For each edge, its temporal variability was quantified, forming the variability network per child. Thereafter, we obtained the network topology variability by grand-averaging the variability networks across participants, and a threshold strategy was then adopted to detect the fluctuating temporal patterns in resting-state networks. Concerning this threshold, until now, there is still no standard to select an optimal one, since an overlarge threshold will have some suspicious linkages remaining, while a small one may lose important linkages. In previous studies, researchers have defined the 20% network edges with the largest fuzzy entropy as the flexible network organizations, which were indeed helpful for accurately classifying different groups and predicting cognitive performance (Li et al 2021, Jiang et al 2022b). Hence, following this strategy, a 20% threshold was adopted to capture flexible network organizations.

2.4.4. Network properties

After acquiring related networks, it has been well documented that network properties, which are regarded as lower-dimensional expressions of complex networks, can deepen our understanding of how these networks are structurally organized and how they generate complex dynamics (Bullmore and Sporns 2009, Rubinov and Sporns 2010, Jiang et al 2022a), as well as informing us on brain cognition and clinical disease. Consequently, to quantify the brain's potential for functional segregation and integration, as well as to reflect the efficiency of information processing in brain networks (Si et al 2019), four network metrics, i.e. characteristic path length (L), local efficiency (Le), global efficiency (Ge), and clustering coefficient (C), were calculated (Rubinov and Sporns 2010). Thereinto, the C is defined as the fraction of triangles around an individual network node. Le is the average efficiency of the local subgraphs. Both C and Le are related to the estimation of the potential for functional segregation between brain lobes and reflect the local information processing capacity of the brain networks,

$$\begin{equation}C = \frac{1}{N}\sum\limits_{i \in \theta } \frac{{\sum\limits_{j,l \in \theta } {{({w_{ij}}{w_{il}}{w_{jl}})}^{1/3}}}}{{\sum\limits_{j \in \theta } {w_{ij}}\left(\sum\limits_{j \in \theta } {w_{ij}} - 1\right)}},\end{equation} \tag{ 10 }$$

$$\begin{equation}Le = \frac{1}{N}\sum\limits_{i \in \theta } \frac{{\sum\limits_{j,l \in \theta ,j \ne i} {{({C_{ij}}{C_{il}}{{[{d_{jl}}({\theta _i})]}^{ - 1}})}^{1/3}}}}{{\sum\limits_{j \in \theta } {C_{ij}}{{\left(\sum\limits_{j \in \theta } {C_{ij}} - 1\right)}^{}}}}.\end{equation} \tag{ 11 }$$

In addition, Ge is the average efficiency of the related brain network and L is the mean value of the shortest path length between all pairs of network nodes. They are applied to estimate the potential for functional integration among brain areas and reflect the efficiency of global information processing in brain networks,

$$\begin{equation}Ge = \frac{1}{N}\sum\limits_{i \in \theta } \frac{{\sum\limits_{j \in \theta ,j \ne i} {d_{ij}}^{ - 1}}}{{N - 1}},\end{equation} \tag{ 12 }$$

$$\begin{equation}L = \frac{1}{N}\sum\limits_{i \in \theta } {{L_i}\; = \frac{1}{N}\sum\limits_{i \in \theta } {\frac{{\sum\nolimits_{j \in \theta ,j \ne i} {{d_{ij}}} }}{{N - 1}}} } \end{equation} \tag{ 13 }$$

where d_ij is the weighted shortest path length between nodes i and j, θ denotes the set of all network nodes, N is the node number, and w_ij indicates the weighted connectivity strength between nodes i and j.

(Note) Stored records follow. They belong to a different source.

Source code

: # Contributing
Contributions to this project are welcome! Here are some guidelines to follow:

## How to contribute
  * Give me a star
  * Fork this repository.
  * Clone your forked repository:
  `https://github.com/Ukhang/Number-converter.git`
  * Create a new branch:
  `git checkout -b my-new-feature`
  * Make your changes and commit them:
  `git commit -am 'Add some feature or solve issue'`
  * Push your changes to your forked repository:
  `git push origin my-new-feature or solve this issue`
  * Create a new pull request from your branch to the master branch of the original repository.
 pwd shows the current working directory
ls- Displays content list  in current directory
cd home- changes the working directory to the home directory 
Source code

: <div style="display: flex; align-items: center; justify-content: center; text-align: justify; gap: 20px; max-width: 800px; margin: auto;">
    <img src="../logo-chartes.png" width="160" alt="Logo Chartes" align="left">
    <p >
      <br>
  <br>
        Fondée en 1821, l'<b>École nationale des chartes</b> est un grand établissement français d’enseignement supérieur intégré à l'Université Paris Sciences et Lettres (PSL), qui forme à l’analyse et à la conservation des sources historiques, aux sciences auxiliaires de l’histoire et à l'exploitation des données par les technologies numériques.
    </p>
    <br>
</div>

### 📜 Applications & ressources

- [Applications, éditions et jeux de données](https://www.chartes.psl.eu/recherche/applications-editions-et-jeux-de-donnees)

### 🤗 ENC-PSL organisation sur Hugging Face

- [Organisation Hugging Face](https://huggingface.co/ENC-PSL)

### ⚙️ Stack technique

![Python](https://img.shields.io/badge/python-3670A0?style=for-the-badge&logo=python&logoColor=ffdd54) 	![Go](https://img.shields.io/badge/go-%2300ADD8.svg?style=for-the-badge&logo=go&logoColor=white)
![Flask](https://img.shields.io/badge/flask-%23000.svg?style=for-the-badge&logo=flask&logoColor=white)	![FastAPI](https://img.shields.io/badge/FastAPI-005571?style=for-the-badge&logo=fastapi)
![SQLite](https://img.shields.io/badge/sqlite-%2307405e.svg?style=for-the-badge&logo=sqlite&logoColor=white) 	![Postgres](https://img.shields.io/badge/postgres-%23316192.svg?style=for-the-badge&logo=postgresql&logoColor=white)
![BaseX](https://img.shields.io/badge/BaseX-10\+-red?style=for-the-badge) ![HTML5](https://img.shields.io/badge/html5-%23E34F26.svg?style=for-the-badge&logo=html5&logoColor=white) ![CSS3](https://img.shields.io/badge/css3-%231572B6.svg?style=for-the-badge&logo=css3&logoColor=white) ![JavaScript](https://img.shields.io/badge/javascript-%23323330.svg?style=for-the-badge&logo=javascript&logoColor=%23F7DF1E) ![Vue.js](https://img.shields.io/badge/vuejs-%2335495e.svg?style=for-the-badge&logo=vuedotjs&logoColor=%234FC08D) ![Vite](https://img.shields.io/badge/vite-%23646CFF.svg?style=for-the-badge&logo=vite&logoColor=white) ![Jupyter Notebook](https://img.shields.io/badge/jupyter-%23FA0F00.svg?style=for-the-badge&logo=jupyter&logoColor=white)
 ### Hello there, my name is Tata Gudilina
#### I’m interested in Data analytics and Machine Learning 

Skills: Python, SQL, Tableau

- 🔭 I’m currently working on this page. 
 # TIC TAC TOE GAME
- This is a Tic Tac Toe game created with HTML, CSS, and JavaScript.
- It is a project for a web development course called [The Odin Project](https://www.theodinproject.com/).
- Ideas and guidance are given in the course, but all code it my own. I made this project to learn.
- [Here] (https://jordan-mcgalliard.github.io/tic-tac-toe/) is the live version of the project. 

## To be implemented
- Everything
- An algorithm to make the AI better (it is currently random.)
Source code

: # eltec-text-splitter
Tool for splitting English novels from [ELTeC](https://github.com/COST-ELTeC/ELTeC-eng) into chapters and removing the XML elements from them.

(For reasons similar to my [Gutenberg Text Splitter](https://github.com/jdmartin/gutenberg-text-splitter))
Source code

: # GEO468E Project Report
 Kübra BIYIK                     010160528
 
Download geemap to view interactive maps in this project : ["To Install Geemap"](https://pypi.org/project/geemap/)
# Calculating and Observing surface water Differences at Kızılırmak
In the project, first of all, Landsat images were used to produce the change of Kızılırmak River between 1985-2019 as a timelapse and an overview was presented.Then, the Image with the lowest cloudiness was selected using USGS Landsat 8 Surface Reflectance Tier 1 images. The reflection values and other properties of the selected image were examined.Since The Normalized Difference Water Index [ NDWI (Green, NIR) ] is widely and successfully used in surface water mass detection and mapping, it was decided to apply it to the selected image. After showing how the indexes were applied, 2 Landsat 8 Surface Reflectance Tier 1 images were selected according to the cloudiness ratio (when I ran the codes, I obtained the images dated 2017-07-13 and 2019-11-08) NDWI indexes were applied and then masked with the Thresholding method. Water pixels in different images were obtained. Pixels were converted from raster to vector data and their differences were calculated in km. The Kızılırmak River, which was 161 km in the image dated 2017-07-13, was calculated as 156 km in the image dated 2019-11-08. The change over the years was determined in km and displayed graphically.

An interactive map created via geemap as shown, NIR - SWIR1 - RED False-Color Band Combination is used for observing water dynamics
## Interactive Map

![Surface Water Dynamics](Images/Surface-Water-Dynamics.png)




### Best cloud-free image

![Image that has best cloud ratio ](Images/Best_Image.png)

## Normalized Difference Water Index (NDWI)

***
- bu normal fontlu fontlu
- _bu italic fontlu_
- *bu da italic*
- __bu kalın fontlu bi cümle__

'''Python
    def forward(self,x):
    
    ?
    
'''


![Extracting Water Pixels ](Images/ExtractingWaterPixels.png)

Herein, for each resting-state time-varying network, the four properties were calculated using the brain connectivity toolbox, forming the time-varying network properties that varied across time. Then, fuzzy entropy was also adopted to quantify the temporal variability of these properties, which reflected the fluctuating complexity in the properties' time series (Yu et al 2015).

2.4.5. Statistical analysis

Herein, to investigate the topologies and properties differences of the variability networks among the pre-treatment ASD, post-treatment ASD, and TD groups, two-way (i.e. Group × Band) repeated analysis of variance (ANOVA) were accordingly performed within these four bands. First, the normality of the data was verified using the Kolmogorov–Smirnov and the Shapiro–Wilk's W tests. For data in which the assumption of normality was not validated, their logarithmic transformations were calculated to meet the assumption of normal distribution (Van Albada and Robinson 2007, Sikka et al 2019). Mauchly's test was used to test the assumption of sphericity for repeated measures factor ANOVA, while Greenhouse–Geisser corrected significance values would be further used when sphericity was lacking (Meyers et al 2016). Thereafter, in case of significant main effects, post hoc comparisons were accomplished using the least significant difference (LSD) with adjustment for multiple comparisons.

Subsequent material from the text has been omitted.